2016.12.01
Heterogeneity of cerebral TDP-43 pathology in sporadic amyotrophic lateral sclerosis: Evidence for clinico-pathologic subtypes.
(Acta Neuropathol Commun. 2016 Jun 23;4(1):61. doi: 10.1186/s40478-016-0335-2.)
Takeuchi R1,2,*, Tada M1,*, Shiga A3,*, Toyoshima Y1, Konno T2, Sato T1,2, Nozaki H2, Kato T3, Horie M4, Shimizu H1, Takebayashi H4, Onodera O2, Nishizawa M2, Kakita A1, Takahashi H1.
*These authors contributed equally to this work.
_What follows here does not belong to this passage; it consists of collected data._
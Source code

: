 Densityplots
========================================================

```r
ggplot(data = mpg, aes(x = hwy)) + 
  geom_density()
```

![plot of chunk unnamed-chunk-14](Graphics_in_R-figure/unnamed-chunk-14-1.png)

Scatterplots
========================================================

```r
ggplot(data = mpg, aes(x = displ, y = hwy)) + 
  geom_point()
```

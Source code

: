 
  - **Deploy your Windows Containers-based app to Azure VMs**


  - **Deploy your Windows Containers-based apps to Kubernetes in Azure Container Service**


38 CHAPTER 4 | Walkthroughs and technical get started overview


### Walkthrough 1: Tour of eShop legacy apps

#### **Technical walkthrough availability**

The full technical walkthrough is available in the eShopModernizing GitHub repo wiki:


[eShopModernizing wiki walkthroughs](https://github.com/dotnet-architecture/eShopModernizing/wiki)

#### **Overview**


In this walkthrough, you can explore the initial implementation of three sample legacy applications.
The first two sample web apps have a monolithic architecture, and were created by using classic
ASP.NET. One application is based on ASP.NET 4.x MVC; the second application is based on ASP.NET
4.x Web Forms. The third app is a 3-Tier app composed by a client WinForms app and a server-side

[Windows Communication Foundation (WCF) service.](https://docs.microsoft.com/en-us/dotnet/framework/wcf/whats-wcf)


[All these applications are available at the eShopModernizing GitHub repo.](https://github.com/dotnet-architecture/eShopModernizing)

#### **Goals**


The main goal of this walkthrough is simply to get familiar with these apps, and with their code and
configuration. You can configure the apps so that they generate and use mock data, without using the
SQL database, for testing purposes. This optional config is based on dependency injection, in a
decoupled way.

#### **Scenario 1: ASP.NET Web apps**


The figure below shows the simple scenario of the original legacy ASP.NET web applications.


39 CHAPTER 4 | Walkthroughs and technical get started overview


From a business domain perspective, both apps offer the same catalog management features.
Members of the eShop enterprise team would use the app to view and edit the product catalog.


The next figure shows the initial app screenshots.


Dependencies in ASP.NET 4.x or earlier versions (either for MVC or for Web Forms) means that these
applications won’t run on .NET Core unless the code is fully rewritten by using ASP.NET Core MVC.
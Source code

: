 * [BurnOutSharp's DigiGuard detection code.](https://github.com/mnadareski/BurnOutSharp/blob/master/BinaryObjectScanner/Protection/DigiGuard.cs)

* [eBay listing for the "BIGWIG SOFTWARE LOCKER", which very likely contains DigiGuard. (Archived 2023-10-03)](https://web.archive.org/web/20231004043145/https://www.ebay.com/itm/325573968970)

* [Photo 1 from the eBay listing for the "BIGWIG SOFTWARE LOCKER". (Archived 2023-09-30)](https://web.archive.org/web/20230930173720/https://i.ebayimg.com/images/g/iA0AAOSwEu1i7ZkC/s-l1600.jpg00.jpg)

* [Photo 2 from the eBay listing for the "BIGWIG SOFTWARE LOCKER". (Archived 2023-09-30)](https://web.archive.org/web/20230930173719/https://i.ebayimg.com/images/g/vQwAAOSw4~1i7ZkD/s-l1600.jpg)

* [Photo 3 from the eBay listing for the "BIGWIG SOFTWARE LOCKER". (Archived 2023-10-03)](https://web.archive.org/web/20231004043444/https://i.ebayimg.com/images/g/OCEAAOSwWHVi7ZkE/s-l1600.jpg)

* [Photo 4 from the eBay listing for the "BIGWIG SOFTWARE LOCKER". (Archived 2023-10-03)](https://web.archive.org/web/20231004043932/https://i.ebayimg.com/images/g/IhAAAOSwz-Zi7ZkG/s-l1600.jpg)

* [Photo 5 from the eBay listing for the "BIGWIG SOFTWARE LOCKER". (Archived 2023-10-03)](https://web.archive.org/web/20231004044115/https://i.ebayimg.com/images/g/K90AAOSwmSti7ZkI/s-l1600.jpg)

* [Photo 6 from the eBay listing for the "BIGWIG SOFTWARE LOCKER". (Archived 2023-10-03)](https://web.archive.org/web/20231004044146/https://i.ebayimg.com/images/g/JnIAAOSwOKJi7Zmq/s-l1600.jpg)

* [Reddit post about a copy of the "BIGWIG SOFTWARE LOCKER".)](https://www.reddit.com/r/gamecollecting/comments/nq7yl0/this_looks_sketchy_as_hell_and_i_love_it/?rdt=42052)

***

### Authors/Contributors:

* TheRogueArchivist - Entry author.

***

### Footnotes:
1Department of Pathology, Brain Research Institute, Niigata University
2Department of Neurology, Brain Research Institute, Niigata University
3Department of Molecular Neuroscience, Brain Research Institute, Niigata University,
4Division of Neurobiology and Anatomy, Graduate School of Medicine and Dental Sciences, Niigata University
Abstract
Frontotemporal lobar degeneration (FTLD) and amyotrophic lateral sclerosis (ALS) are types of major TDP-43 (43-kDa TAR DNA-binding protein) proteinopathy. Cortical TDP-43 pathology has been analyzed in detail in cases of FTLD-TDP, but is still unclear in cases of ALS. We attempted to clarify the cortical and subcortical TDP-43 pathology in Japanese cases of sporadic ALS (n = 96) using an antibody specific to phosphorylated TDP-43 (pTDP-43). The cases were divided into two groups: those without pTDP-43-positive neuronal cytoplasmic inclusions in the hippocampal dentate granule cells (Type 1, n = 63), and those with such inclusions (Type 2, n = 33). Furthermore, the Type 2 cases were divided into two subgroups based on semi-quantitative estimation of pTDP-43-positive dystrophic neurites (DNs) in the temporal neocortex: Type 2a (accompanied by no or few DNs, n = 22) and Type 2b (accompanied by abundant DNs, n = 11). Clinico-pathologic analysis revealed that cognitive impairment was a feature in patients with Type 2a and Type 2b, but not in those with Type 1, and that importantly, Type 2b is a distinct subtype characterized by a poor prognosis despite the less severe loss of lower motor neurons, the unusual subcortical dendrospinal pTDP-43 pathology, and more prominent glial involvement in cortical pTDP-43 pathology than other two groups. Considering the patient survival time and severity of motor neuron loss in each group, transition from Type 1 to Type 2, or from Type 2a to Type 2b during the disease course appeared unlikely. Therefore, each of these three groups was regarded as an independent subtype.